[Data for this task]

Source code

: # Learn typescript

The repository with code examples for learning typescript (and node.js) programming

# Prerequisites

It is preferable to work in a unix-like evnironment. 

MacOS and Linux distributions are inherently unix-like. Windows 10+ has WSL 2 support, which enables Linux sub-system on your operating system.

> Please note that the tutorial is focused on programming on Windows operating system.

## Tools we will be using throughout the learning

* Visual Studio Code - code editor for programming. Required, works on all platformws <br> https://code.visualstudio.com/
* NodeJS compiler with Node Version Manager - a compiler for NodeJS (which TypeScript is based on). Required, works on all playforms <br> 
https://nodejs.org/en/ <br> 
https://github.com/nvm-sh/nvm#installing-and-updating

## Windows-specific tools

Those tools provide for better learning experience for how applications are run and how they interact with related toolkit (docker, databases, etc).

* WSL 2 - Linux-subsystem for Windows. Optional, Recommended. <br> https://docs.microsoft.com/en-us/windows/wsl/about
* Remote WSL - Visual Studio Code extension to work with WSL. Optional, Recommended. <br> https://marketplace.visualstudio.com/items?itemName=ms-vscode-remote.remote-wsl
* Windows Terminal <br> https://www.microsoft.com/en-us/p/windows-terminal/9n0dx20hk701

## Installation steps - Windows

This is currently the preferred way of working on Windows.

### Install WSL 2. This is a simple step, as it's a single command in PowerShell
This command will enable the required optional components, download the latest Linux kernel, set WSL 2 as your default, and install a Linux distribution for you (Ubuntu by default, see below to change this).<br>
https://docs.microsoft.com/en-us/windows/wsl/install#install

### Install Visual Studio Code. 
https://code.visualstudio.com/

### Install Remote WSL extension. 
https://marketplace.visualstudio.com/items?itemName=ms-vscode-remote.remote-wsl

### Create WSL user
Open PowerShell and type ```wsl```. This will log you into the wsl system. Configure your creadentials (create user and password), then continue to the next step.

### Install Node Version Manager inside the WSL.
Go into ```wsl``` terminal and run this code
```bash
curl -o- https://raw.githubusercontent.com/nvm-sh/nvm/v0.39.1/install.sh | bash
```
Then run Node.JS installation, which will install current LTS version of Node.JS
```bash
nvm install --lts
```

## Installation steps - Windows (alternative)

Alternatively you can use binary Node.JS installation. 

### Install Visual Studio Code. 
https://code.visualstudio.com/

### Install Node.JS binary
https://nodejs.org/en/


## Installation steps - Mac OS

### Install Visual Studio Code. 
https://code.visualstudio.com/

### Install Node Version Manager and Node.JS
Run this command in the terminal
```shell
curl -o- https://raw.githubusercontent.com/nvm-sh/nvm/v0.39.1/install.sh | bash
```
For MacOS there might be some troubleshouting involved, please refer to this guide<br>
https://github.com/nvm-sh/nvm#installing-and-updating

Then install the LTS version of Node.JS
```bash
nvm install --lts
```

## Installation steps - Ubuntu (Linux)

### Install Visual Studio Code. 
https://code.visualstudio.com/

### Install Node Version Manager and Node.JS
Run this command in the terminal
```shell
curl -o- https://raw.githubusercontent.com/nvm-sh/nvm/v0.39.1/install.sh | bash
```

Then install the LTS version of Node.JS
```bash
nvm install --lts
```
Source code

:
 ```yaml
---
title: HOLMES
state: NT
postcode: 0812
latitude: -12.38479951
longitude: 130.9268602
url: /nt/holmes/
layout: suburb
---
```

[/Data for this task]
[Data for this task]

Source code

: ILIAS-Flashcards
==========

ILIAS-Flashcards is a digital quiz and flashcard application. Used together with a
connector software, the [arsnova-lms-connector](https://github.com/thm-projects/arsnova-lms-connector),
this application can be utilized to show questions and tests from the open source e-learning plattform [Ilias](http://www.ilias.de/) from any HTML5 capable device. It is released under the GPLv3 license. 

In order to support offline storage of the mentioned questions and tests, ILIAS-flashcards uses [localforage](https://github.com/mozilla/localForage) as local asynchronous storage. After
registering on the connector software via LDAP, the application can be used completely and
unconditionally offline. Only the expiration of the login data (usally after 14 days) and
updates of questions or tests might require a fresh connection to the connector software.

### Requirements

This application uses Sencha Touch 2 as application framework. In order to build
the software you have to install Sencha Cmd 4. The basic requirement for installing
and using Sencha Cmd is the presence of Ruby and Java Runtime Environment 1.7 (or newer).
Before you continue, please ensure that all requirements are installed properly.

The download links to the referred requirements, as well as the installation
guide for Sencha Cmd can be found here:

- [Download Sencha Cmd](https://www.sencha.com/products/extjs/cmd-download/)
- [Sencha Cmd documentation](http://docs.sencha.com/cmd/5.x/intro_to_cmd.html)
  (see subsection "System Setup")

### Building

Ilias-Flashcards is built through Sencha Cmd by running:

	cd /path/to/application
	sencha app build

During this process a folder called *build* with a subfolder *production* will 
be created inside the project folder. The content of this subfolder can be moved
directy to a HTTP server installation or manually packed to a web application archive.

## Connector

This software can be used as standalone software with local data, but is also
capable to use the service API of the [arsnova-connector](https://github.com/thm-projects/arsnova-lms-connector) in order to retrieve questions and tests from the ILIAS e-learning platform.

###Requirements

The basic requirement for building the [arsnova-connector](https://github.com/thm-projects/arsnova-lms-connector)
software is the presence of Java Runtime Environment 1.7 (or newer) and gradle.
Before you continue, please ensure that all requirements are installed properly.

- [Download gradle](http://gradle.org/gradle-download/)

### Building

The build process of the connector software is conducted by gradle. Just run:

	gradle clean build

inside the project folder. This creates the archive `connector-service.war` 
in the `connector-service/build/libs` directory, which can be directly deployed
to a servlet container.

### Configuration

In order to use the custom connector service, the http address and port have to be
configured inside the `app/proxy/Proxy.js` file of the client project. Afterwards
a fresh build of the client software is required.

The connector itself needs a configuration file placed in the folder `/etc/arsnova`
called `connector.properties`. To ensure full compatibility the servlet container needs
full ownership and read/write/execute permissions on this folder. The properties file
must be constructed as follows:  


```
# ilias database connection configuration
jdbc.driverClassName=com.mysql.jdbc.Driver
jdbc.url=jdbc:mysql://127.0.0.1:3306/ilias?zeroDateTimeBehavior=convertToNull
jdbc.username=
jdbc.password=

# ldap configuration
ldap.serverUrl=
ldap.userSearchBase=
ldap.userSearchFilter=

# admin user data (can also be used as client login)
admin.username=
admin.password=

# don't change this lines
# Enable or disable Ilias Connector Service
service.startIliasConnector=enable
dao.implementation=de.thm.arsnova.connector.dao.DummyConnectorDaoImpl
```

[/Data for this task]
[Data for this task]

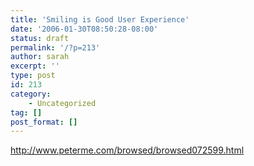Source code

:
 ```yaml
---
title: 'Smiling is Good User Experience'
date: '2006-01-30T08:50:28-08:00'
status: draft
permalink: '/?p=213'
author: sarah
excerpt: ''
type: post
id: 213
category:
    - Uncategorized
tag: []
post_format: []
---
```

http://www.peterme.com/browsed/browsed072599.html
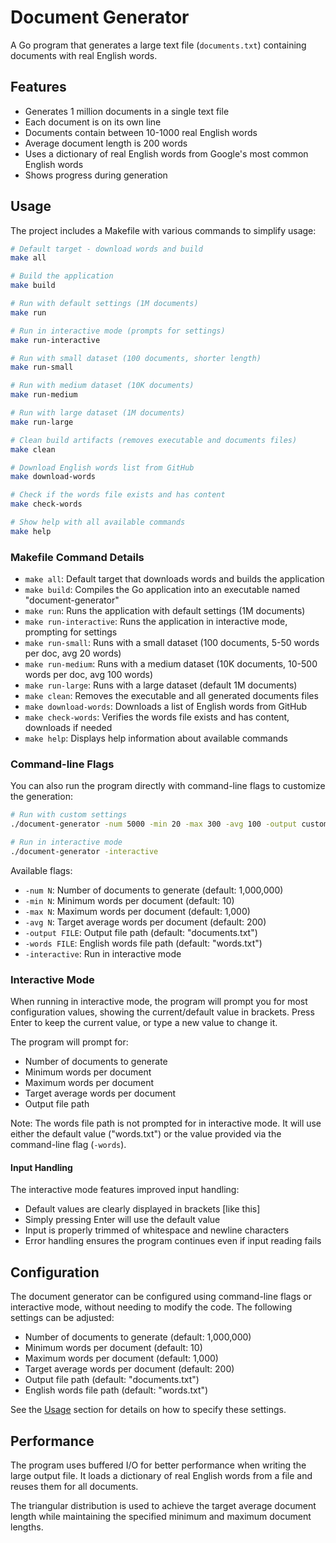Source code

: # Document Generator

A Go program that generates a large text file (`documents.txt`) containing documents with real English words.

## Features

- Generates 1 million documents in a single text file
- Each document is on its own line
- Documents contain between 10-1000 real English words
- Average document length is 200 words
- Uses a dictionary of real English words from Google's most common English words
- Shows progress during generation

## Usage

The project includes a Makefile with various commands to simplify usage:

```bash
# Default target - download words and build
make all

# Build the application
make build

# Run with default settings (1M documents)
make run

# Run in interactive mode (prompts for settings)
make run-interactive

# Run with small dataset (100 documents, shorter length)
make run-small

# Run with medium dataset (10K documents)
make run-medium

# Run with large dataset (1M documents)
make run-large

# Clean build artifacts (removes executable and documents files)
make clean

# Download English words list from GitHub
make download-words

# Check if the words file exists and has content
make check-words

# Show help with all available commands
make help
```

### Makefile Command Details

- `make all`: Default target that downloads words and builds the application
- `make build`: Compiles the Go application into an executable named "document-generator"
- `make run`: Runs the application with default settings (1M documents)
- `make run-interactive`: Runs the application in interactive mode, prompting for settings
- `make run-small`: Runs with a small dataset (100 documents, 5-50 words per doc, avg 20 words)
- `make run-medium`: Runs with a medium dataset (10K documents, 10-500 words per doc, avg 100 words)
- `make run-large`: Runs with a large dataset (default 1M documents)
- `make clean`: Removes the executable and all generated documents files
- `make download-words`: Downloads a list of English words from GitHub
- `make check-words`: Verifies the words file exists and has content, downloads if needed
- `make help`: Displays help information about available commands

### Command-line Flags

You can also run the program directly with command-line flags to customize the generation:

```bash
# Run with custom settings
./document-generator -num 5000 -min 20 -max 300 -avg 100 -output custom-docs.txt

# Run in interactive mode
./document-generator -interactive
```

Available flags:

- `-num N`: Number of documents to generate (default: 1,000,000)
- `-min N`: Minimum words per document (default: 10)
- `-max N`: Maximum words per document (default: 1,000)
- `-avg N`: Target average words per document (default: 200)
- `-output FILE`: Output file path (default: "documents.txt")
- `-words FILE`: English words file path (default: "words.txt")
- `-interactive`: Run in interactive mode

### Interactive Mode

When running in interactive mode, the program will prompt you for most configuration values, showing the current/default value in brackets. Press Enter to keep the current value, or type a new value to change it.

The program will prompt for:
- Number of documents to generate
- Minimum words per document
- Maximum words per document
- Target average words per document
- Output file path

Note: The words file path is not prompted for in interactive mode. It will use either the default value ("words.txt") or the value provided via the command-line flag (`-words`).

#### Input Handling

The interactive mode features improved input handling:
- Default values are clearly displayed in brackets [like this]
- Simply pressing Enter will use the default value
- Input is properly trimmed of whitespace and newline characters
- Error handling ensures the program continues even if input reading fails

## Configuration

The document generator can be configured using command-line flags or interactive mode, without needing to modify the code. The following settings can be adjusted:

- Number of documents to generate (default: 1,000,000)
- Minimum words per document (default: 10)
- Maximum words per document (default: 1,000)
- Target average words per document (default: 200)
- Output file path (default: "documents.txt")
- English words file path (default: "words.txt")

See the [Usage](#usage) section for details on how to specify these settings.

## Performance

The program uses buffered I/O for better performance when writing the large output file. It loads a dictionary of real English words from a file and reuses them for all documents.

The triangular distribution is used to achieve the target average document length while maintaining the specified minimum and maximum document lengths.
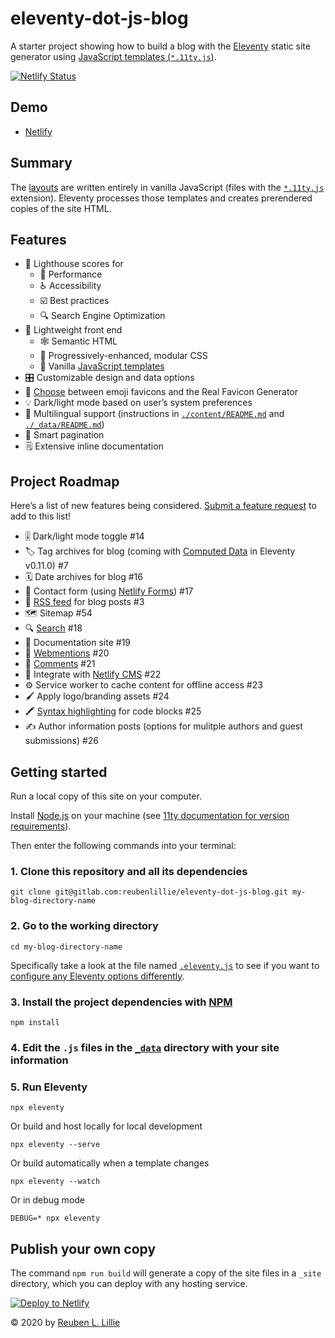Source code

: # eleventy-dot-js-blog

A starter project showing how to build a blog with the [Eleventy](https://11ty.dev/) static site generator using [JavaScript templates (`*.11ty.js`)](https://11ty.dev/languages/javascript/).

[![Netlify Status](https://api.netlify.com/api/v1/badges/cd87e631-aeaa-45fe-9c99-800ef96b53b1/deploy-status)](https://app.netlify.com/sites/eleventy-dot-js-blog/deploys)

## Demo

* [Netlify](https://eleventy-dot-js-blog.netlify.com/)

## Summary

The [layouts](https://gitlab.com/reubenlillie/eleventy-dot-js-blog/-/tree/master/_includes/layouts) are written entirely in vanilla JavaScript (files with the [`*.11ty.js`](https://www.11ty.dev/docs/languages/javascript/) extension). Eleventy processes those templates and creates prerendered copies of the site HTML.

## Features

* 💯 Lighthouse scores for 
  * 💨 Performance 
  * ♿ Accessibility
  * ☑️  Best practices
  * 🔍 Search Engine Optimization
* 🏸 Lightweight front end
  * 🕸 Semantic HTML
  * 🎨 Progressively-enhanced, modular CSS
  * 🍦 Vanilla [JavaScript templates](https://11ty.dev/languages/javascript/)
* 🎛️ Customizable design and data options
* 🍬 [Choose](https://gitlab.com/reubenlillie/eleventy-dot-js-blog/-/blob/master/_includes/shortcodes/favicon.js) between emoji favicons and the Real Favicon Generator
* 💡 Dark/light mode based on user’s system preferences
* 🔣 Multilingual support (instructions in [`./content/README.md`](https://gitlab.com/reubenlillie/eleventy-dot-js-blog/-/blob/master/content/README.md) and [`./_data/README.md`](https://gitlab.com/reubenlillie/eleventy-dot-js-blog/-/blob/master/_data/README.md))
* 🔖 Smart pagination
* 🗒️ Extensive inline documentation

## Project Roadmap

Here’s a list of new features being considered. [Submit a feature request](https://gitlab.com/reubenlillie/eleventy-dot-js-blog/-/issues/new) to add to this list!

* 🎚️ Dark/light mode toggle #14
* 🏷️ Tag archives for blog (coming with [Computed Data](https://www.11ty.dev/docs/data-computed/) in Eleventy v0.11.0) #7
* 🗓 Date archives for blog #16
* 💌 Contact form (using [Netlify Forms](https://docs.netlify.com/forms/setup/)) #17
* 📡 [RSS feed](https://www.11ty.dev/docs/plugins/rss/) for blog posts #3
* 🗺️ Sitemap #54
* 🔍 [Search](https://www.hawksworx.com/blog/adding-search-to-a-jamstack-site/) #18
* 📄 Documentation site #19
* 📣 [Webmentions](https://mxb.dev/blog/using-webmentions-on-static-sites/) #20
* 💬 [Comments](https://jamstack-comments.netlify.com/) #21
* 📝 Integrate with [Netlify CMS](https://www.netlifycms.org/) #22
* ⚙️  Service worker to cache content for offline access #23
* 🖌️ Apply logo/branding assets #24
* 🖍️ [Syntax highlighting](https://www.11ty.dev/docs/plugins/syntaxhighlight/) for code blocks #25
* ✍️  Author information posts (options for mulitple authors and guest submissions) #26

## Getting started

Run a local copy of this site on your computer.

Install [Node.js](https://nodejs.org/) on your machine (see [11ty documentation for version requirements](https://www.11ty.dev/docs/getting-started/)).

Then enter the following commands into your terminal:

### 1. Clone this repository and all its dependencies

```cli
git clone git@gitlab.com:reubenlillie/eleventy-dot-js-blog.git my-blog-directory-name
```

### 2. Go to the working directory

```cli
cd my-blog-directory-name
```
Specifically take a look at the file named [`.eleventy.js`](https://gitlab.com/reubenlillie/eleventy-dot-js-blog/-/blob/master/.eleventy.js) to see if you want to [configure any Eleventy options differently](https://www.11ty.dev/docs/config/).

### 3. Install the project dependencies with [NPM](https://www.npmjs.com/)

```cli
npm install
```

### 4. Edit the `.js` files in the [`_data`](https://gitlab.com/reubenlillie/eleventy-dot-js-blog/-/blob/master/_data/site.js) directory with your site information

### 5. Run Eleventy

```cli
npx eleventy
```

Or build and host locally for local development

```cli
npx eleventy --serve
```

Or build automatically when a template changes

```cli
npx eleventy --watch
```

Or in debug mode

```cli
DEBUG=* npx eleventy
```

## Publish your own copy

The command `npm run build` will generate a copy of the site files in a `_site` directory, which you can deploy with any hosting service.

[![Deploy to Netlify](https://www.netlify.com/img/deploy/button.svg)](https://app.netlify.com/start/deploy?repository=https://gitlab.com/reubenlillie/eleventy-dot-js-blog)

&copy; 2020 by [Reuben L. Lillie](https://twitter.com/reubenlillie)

[/Data for this task]

Look above for the line with "## Project Roadmap" and the line with "Then enter the"; transcribe both and all lines in between, exactly, and nothing else.

## Project Roadmap

Here’s a list of new features being considered. [Submit a feature request](https://gitlab.com/reubenlillie/eleventy-dot-js-blog/-/issues/new) to add to this list!

* 🎚️ Dark/light mode toggle #14
* 🏷️ Tag archives for blog (coming with [Computed Data](https://www.11ty.dev/docs/data-computed/) in Eleventy v0.11.0) #7
* 🗓 Date archives for blog #16
* 💌 Contact form (using [Netlify Forms](https://docs.netlify.com/forms/setup/)) #17
* 📡 [RSS feed](https://www.11ty.dev/docs/plugins/rss/) for blog posts #3
* 🗺️ Sitemap #54
* 🔍 [Search](https://www.hawksworx.com/blog/adding-search-to-a-jamstack-site/) #18
* 📄 Documentation site #19
* 📣 [Webmentions](https://mxb.dev/blog/using-webmentions-on-static-sites/) #20
* 💬 [Comments](https://jamstack-comments.netlify.com/) #21
* 📝 Integrate with [Netlify CMS](https://www.netlifycms.org/) #22
* ⚙️  Service worker to cache content for offline access #23
* 🖌️ Apply logo/branding assets #24
* 🖍️ [Syntax highlighting](https://www.11ty.dev/docs/plugins/syntaxhighlight/) for code blocks #25
* ✍️  Author information posts (options for mulitple authors and guest submissions) #26

## Getting started

Run a local copy of this site on your computer.

Install [Node.js](https://nodejs.org/) on your machine (see [11ty documentation for version requirements](https://www.11ty.dev/docs/getting-started/)).

Then enter the following commands into your terminal:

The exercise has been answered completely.